Counting Comparisons with Merge Sort

Question

Right now I'm learning about algorithms, and I was encouraged to go back through all the different sorting methods to find out how many comparisons each kind takes to sort through an array of numbers. I need to implement a count inside this Merge Sort program which works, but I'm getting a little lost as far as where it needs to go.

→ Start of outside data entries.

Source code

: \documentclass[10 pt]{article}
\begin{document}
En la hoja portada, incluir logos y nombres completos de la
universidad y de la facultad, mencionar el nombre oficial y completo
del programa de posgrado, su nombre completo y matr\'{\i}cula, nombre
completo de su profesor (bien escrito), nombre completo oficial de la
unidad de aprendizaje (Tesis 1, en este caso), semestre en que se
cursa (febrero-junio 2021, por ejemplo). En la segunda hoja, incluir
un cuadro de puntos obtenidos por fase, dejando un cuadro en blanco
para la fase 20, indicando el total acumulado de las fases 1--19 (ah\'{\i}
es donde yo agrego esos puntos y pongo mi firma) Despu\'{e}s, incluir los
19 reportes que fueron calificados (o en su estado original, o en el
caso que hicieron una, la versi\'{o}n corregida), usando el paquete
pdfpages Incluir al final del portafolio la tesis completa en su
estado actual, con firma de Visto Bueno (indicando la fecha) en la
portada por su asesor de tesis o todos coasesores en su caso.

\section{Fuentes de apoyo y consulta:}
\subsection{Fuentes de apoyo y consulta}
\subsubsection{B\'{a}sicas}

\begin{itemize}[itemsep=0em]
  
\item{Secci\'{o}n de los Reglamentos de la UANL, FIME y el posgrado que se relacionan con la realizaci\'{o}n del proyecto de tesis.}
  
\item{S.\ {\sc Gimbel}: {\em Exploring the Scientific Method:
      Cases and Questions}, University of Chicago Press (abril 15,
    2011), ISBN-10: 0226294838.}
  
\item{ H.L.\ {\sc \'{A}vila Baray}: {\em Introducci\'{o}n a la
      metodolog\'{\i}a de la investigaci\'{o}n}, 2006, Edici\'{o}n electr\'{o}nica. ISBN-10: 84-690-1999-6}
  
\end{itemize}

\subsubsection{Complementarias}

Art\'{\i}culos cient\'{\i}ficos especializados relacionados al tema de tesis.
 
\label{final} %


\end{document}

If anyone could point me in the right direction, I'd really appreciate it.

//MergeSort.h

#include <iostream>
using namespace std;
void merge_sort(int A[], int low, int high);
void merge(int A[], int low, int mid, int high);

void merge_sort(int A[], int low, int high)
{
   int mid;
   if(low<high)
   {
      mid=(low+high)/2;
      merge_sort(A,low,mid);
      merge_sort(A,mid+1,high);
      merge(A,low,mid,high);

   }
}

void merge(int A[], int low, int mid, int high)
{
    int h, i, j, B[100], k;
    h = low;
    i = low;
    j = mid + 1;

    while ((h <= mid) && (j <= high))
    {
        if (A[h] <= A[j])
        {
            B[i] = A[h];
            h++;
        }
        else
        {
            B[i] = A[j];
            j++;
        }
        i++;
    }

    if (h > mid)
    {
        for (k = j;k <= high;k++)
        {
            B[i] = A[k];
            i++;
        }
    }
    else
    {
        for (k = h;k <= mid;k++)
        {
            B[i] = A[k];
            i++;
        }
    }

    for (k = low;k <= high;k++)
    {
        A[k] = B[k];
    }
}

and

//MergeSort.cpp

#include <iostream>
using namespace std;

#include "MergeSort.h"
#include <ctime>

int main() 
{
    int A[1000], n = 100, i;
    srand(time(NULL));

    cout << "Here are " << n << " random numbers: \n";
    for (i = 0; i < n; i++)
    {
        A[i] = rand() % 100;
        cout << " " << A[i];
    }

    merge_sort(A, 0, n-1);

    cout << "\n\nThe sorted array is: ";
    for (int i=0;i<n;i++)
        cout << A[i] <<" ";

    cout<<endl<<endl;
    system("pause");
}

Answer 1

一种计算比较次数的简单方法是将merge和merge-sort功能从void更改为返回其中的比较次数并递归计数。

Answer 2

B的长度数组只有100。它将被绑定。

Answer 3

The simplest way to do this is to use a static global variable, and increment it with each compare of A[] in merge(), then have the main program display the count after a sort. This avoids having to change the interface for the existing functions.